Pemberton also has a subject, Pardo the gnoll - which is good, for in order to subvert the sacrament, the PCs will have to actually wrestle people from the hivemind control of the Obscurati...which is very much required. Why? Because Nicodemus sees the big picture. He sees the PCs for the demigod-power threats they are...and he is willing to torch every single city on the planet, kill millions, if the PCs continue to thwart his plans. After all, who will care once utopia's reached? Who will mind in a thousand years? This is where Pemberton comes into play: He is convinced that, if the PCs can deal with Harkover Lee, who lords over Risur, that he can jury-rig his duplicant-magics to allow the PCs to enact a ritual in several cities at once, simultaneously breaking the hold of the Ob and foiling Nicodemus' scorched earth protocol.
However, at this point, we return to adventure #12.
Speaking of which and the dragon formerly known as Harkover Lee: Scorched earth here is to be taken literally. The gas lines are ready to erupt with elemental fire directly sapped from the plane, as the heroes with their attempts of freeing folk from obscurati mind-control, witness firsthand the fruits of Nicodemus' age of reason. Foiling literally scorched earth is one thing...but the dragon still needs to be dealt with - and the dragon tyrant is not a foe to be trifled with - CR 23, all death. Oh, and you know all those other metropolises, all those other characters the PCs interacted with, from snipers to shamans? this is where pretty much everyone becomes important, for, within a scant few minutes, the scorched earth protocol must be stopped EVERYWHERE. While the pdf acknowledges that players tend to care less when their PC's not "on stage", it should still be noted that the duplicants and their control can make for an amazing "simultaneous" run, if your GM-mojo is really strong. Then again, you have run one of the most challenging APs ever written to the final chapters, so I think you should be able to handle that!
One final task. The Axis Seal ritual. Nicodemus and his colossus Borne. All forces of the Obscurati. The PCs now truly reap what they have sown. They need to gather their forces and allies, deal with the Obscurati armies and the aforementioned entities. The goals can diverge: Stop Nicodemus. Complete the ritual themselves. Redeem William Miller and thus allow them to redeem, to an extent, Nicodemus and put him to rest...or reject the divinity and new world by utterly destroying the half-completed ritual set-up. Nicodemus is basically the god of this world by now - empowered by all minds who want him to complete the ritual, hampering his ability to do so may make him vulnerable.

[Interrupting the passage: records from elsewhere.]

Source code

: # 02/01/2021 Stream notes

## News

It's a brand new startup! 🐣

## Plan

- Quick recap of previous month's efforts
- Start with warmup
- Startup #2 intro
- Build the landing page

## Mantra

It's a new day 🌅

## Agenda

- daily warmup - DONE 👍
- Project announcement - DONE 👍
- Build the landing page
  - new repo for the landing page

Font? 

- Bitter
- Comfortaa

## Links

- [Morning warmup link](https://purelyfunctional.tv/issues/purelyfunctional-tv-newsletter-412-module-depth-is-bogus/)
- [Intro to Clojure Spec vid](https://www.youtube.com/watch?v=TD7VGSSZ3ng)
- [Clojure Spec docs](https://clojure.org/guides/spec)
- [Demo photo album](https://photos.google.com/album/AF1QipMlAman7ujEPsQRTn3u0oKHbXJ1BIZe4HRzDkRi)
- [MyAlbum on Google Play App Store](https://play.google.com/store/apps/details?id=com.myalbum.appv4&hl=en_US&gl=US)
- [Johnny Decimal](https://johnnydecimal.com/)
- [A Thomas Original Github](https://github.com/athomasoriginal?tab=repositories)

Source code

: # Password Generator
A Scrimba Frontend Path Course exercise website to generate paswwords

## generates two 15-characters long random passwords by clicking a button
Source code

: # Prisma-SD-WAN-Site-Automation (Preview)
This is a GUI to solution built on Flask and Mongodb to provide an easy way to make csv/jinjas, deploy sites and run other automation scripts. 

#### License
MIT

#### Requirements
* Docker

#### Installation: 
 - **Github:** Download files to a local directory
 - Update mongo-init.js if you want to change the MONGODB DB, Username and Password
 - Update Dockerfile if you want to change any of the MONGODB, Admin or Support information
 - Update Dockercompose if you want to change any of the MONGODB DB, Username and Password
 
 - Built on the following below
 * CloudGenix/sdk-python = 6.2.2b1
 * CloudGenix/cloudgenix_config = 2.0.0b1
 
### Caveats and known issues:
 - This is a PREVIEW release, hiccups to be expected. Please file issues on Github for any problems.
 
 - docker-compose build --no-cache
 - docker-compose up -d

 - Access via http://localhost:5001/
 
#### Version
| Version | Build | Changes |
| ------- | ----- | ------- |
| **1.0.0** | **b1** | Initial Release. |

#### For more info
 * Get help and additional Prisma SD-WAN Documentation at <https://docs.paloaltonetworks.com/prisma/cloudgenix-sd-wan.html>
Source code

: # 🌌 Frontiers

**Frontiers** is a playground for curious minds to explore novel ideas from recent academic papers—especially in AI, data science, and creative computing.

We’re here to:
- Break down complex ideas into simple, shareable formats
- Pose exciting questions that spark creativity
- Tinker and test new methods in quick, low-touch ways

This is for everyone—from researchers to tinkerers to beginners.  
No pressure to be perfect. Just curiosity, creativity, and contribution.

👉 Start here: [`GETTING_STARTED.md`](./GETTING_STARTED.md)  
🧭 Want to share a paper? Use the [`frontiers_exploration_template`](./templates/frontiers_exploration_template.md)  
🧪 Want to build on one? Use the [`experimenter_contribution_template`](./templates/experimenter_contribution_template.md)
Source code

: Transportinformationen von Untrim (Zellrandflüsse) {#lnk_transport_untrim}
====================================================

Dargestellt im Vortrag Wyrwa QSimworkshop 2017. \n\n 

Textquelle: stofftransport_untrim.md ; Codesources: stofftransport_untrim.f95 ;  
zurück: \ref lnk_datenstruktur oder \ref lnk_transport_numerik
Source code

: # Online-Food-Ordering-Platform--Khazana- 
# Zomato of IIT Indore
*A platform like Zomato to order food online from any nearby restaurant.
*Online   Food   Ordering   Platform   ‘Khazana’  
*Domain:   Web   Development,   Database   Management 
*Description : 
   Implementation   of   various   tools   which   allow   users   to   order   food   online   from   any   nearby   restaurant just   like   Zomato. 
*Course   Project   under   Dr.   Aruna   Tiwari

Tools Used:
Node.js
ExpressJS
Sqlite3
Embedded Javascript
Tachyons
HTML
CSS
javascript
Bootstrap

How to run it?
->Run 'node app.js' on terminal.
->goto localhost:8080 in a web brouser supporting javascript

Know how #12 had these cool tracking sheets? Well, the axis ritual (full color map included) and the massive energy tendrils involved here make for a final combat that cannot conceivably be solved by brute force - it is, at once, a massive puzzle to reconfigure the pillars with icons to determine the new world's form...and better yet, we actually get sample taunts and even a proper grandstanding monologue for Nicodemus...and a GM checklist for the encounter. You know, usually, I'd follow that up with "but a good Gm can handle that"-blabla...but frankly, this encounter is so complex and cool at the same time that the inclusion is very much appreciated!
In fact, PCs can actually get a cool series of handouts that helps them grapple with the axis seal's ritual, for each manipulation actually changed the rules of the world! Nice: You can duplex print two pages and print them out as cards, if you want. And yes, if the players wish to engage in the sacrament of apotheosis, that is similarly covered in a handout.

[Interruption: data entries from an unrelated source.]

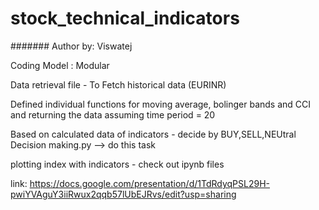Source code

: # stock_technical_indicators
####### Author by: Viswatej 


Coding Model : Modular


Data retrieval file - To Fetch historical data (EURINR)


Defined individual functions for moving average, bolinger bands and CCI and returning the data
assuming time period = 20

Based on calculated data of indicators - decide by BUY,SELL,NEUtral 
Decision making.py --> do this task

plotting index with indicators - check out ipynb files

link: https://docs.google.com/presentation/d/1TdRdyqPSL29H-pwiYVAguY3iiRwux2qqb57lUbEJRvs/edit?usp=sharing
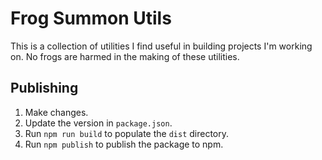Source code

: # Frog Summon Utils

This is a collection of utilities I find useful in building projects I'm working on. No frogs are harmed in the making of these utilities.

## Publishing

1. Make changes.
2. Update the version in `package.json`.
3. Run `npm run build` to populate the `dist` directory.
4. Run `npm publish` to publish the package to npm.
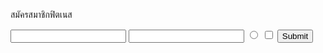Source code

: สมัครสมาชิกฟิตเนส
<html>
<head>
  <meta charset="UTF-8">
  <meta name="keywords" content="สมัครสมาชิกฟิตเนส SRIPATUM UNIVERSITY">
</head>
<body>
  <form action="http://google.co.th" method="POST" name="name">
    <input type="text" name="name">
    <input type="password" name="name">
    <input type="radio" name="name">
    <input type="checkbox" name="name">
    <input type="submit" name="name">
  </form>
</body>
</html>
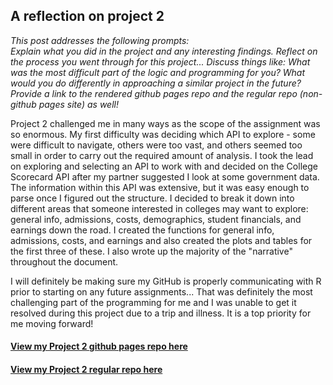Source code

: ## A reflection on project 2

*This post addresses the following prompts:*  
*Explain what you did in the project and any interesting findings. Reflect on the process you went through for this project... Discuss things like: What was the most difficult part of the logic and programming for you? What would you do differently in approaching a similar project in the future? Provide a link to the rendered github pages repo and the regular repo (non-github pages site) as well!*  

Project 2 challenged me in many ways as the scope of the assignment was so enormous. My first difficulty was deciding which API to explore - some were difficult to navigate, others were too vast, and others seemed too small in order to carry out the required amount of analysis. I took the lead on exploring and selecting an API to work with and decided on the College Scorecard API after my partner suggested I look at some government data. The information within this API was extensive, but it was easy enough to parse once I figured out the structure. I decided to break it down into different areas that someone interested in colleges may want to explore: general info, admissions, costs, demographics, student financials, and earnings down the road. I created the functions for general info, admissions, costs, and earnings and also created the plots and tables for the first three of these. I also wrote up the majority of the "narrative" throughout the document.  

I will definitely be making sure my GitHub is properly communicating with R prior to starting on any future assignments... That was definitely the most challenging part of the programming for me and I was unable to get it resolved during this project due to a trip and illness. It is a top priority for me moving forward!

#### [View my Project 2 github pages repo here](https://rhencher.github.io/Final-V-Project-1.html)
#### [View my Project 2 regular repo here](https://github.com/rhencher/ST558-Project2)
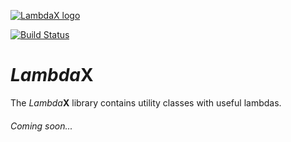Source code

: <a href="https://github.com/alexengrig/lambdax"><img src="https://repository-images.githubusercontent.com/195124600/d08bbd00-9e4d-11e9-9fdb-c6e7eb1a898a" title="LambdaX" alt="LambdaX logo"></a>

[![Build Status](https://travis-ci.com/alexengrig/lambdax.svg?branch=master)](https://travis-ci.com/alexengrig/lambdax)

# *Lambda*X
The *Lambda***X** library contains utility classes with useful lambdas.

###### Coming soon...
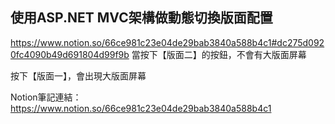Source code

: ## 使用ASP.NET MVC架構做動態切換版面配置

https://www.notion.so/66ce981c23e04de29bab3840a588b4c1#dc275d0920fc4090b49d691804d99f9b
當按下【版面二】的按鈕，不會有大版面屏幕


按下【版面一】，會出現大版面屏幕

Notion筆記連結：https://www.notion.so/66ce981c23e04de29bab3840a588b4c1

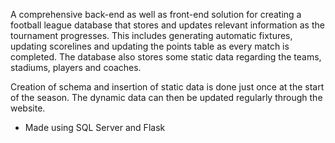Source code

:A comprehensive back-end as well as front-end solution for creating a football league database that stores and updates relevant information as the tournament progresses. 
This includes generating automatic fixtures, updating scorelines and updating the points table as every match is completed.
The database also stores some static data regarding the teams, stadiums, players and coaches.

Creation of schema and insertion of static data is done just once at the start of the season. The dynamic data can then be updated regularly through the website.
- Made using SQL Server and Flask

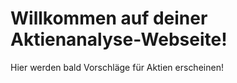 <!DOCTYPE html>
<html lang="en">
<head>
    <meta charset="UTF-8">
    <meta name="viewport" content="width=device-width, initial-scale=1.0">
    <title>Deine Aktienanalyse-Webseite</title>
</head>
<body>
    <h1>Willkommen auf deiner Aktienanalyse-Webseite!</h1>
    <p>Hier werden bald Vorschläge für Aktien erscheinen!</p>
</body>
</html>
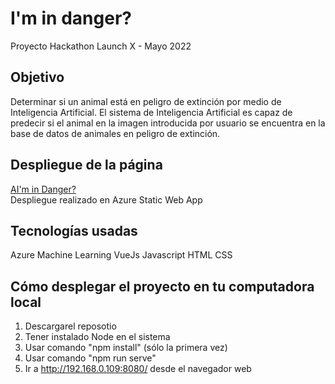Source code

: # I'm in danger?
Proyecto Hackathon Launch X - Mayo 2022

## Objetivo
Determinar si un animal está en peligro de extinción por medio de Inteligencia Artificial.
El sistema de Inteligencia Artificial es capaz de predecir si el animal en la imagen introducida por usuario se encuentra en la base de datos de animales en peligro de extinción.  

## Despliegue de la página
[AI'm in Danger?](https://white-sand-0e88f9710.1.azurestaticapps.net/#/)   
Despliegue realizado en Azure Static Web App

## Tecnologías usadas
Azure Machine Learning
VueJs
Javascript
HTML
CSS

## Cómo desplegar el proyecto en tu computadora local
1. Descargarel reposotio
2. Tener instalado Node en el sistema
3. Usar comando "npm install" (sólo la primera vez)
4. Usar comando "npm run serve"
5. Ir a http://192.168.0.109:8080/ desde el navegador web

Indeed, the ends are complex and reward attention: Destruction of Nicodemus...amounts to genocide. Completion of the ritual...just delays him and makes the world, changed, basically a partial success for him. Making Miller take control can subvert Nicodemus and allow for his destruction...and finally, rejection of any form of change, of a realignment of the world, can similarly sever his quasi-deific link...and allow the PCs to end him. Oh, and guess what? The campaign ends in style, with a proper denouement for each character theme.
Conclusion:
Editing and formatting are very good, I only noticed a couple of minor hiccups. Layout adheres to Zeitgeist's two-column full-color standard and the pdf has full-color artworks. The pdf is layered, allowing you to customize it for printing out. The pdf is also fully bookmarked for your convenience. Cartography is in full-color and nice.

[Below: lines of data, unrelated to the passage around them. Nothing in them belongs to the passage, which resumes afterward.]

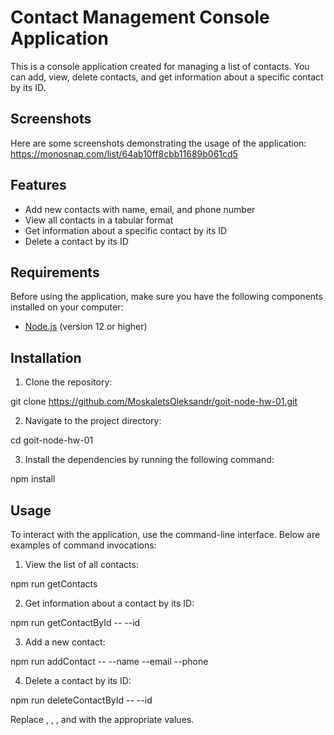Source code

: # Contact Management Console Application

This is a console application created for managing a list of contacts. You can add, view, delete contacts, and get information about a specific contact by its ID.

## Screenshots

Here are some screenshots demonstrating the usage of the application: https://monosnap.com/list/64ab10ff8cbb11689b061cd5

## Features

- Add new contacts with name, email, and phone number
- View all contacts in a tabular format
- Get information about a specific contact by its ID
- Delete a contact by its ID

## Requirements

Before using the application, make sure you have the following components installed on your computer:

- [Node.js](https://nodejs.org) (version 12 or higher)

## Installation

1. Clone the repository:

git clone https://github.com/MoskaletsOleksandr/goit-node-hw-01.git

2. Navigate to the project directory:

cd goit-node-hw-01

3. Install the dependencies by running the following command:

npm install

## Usage

To interact with the application, use the command-line interface. Below are examples of command invocations:

1. View the list of all contacts:

npm run getContacts

2. Get information about a contact by its ID:

npm run getContactById -- --id <contact-id>

3. Add a new contact:

npm run addContact -- --name <contact-name> --email <contact-email> --phone <contact-phone>

4. Delete a contact by its ID:

npm run deleteContactById -- --id <contact-id>

Replace <contact-id>, <contact-name>, <contact-email>, and <contact-phone> with the appropriate values.
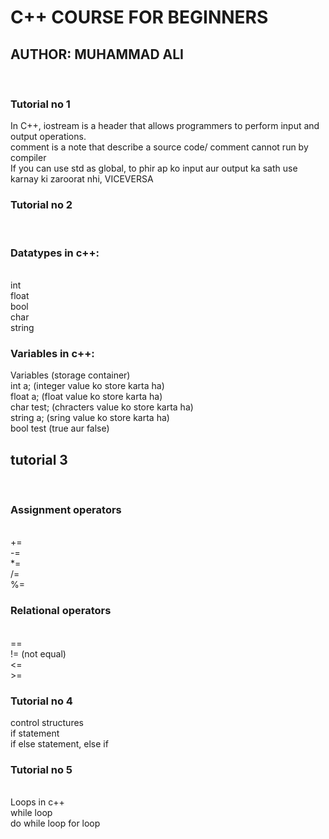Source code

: <h1>C++ COURSE FOR BEGINNERS </h1>  

 <H2>AUTHOR: MUHAMMAD ALI</H2>  

<br>

<h3>Tutorial no 1</h3>


In C++, iostream is a header that allows programmers to perform input and output operations.
<br>
comment is a note that describe a source code/ comment cannot run by compiler
<br>
If you can use std as global, to phir ap ko input aur output ka sath use karnay ki zaroorat nhi, VICEVERSA
<br>
<h3>Tutorial no 2</h3>
<br>
<h3>Datatypes in c++:</h3>
<br>
int
<br>
float
<br>
bool
<br>
char
<br>
string
<br>
<h3>Variables in c++:</h3>
Variables (storage container)
<br>
int a; (integer value ko store karta ha)
<br>
float a; (float value ko store karta ha)
<br>
char test; (chracters value ko store karta ha)
<br>
string a; (sring value ko store karta ha)
<br>
bool test (true aur false)
<br>
<h2>tutorial 3</h2>
<br>
<h3>Assignment operators</h3>
<br>
+=
<br>
-=
<br>
*=
<br>
/=
<br>
%=
<br>

<h3>Relational operators</h3>
<br>
==
<br>
!= (not equal)
<br>
<=
<br>
>=
<br>
<h3>Tutorial no 4</h3>
control structures
 <br>
if statement
 <br>
if else statement, else if
<br>
<h3>Tutorial no 5</h3>
 <br>
Loops in c++
 <br>
while loop
 <br>
do while loop
for loop
<br>
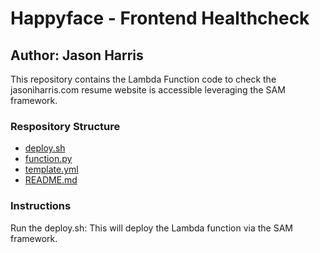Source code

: # Happyface - Frontend Healthcheck
## Author: Jason Harris

This repository contains the Lambda Function code to check the jasoniharris.com resume website is accessible leveraging the SAM framework.

### Respository Structure

* [deploy.sh](deploy.sh)
* [function.py](function.py)
* [template.yml](template.yml)
* [README.md](README.md)

### Instructions
Run the deploy.sh: This will deploy the Lambda function via the SAM framework.
 
 

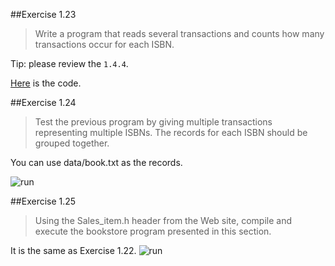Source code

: ##Exercise 1.23
> Write a program that reads several transactions and counts
how many transactions occur for each ISBN.

Tip: please review the `1.4.4`.

[Here](https://github.com/pezy/Cpp-Primer/blob/master/ex1_23.cpp) is the code.

##Exercise 1.24
> Test the previous program by giving multiple transactions
representing multiple ISBNs. The records for each ISBN should be grouped
together.

You can use data/book.txt as the records.

![run](https://db.tt/EeDI7lvN)

##Exercise 1.25
> Using the Sales_item.h header from the Web site,
compile and execute the bookstore program presented in this section.

It is the same as Exercise 1.22.
![run](https://db.tt/C6OOPuzA)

Ryan Nock's finale to the Zeitgeist AP is one I see with a laughing and a crying eye: I am honestly glad that this book was made, that this glorious AP managed to reach its end. I am also exceedingly happy to report that the saga managed to maintain its exceedingly high standard, its high concepts, its courage to expect smart players. It is a fitting end for one of the best villains I have ever encountered in any roleplaying game, a conclusion of epic proportions that may not reach the far-out OMG-level of #12, but instead brings things full circle - where #12 was about averting destruction, this book is about creation and what we're willing to risk for it; it is a question of how we'd act when confronted with absolute power. It takes the various decisions and consequences of the AP into account and represents the most challenging, rewarding final encounter I have ever read in a published AP. Zeitgeist ends with a bang quality-wise, though failure on the PC's side may indeed make it an in-game whimper for them. In short: This is a masterful conclusion to the AP, though one that absolutely REQUIRES being run in conjunction with #12. The final verdict will, unsurprisingly, clock in at 5 stars + seal of approval.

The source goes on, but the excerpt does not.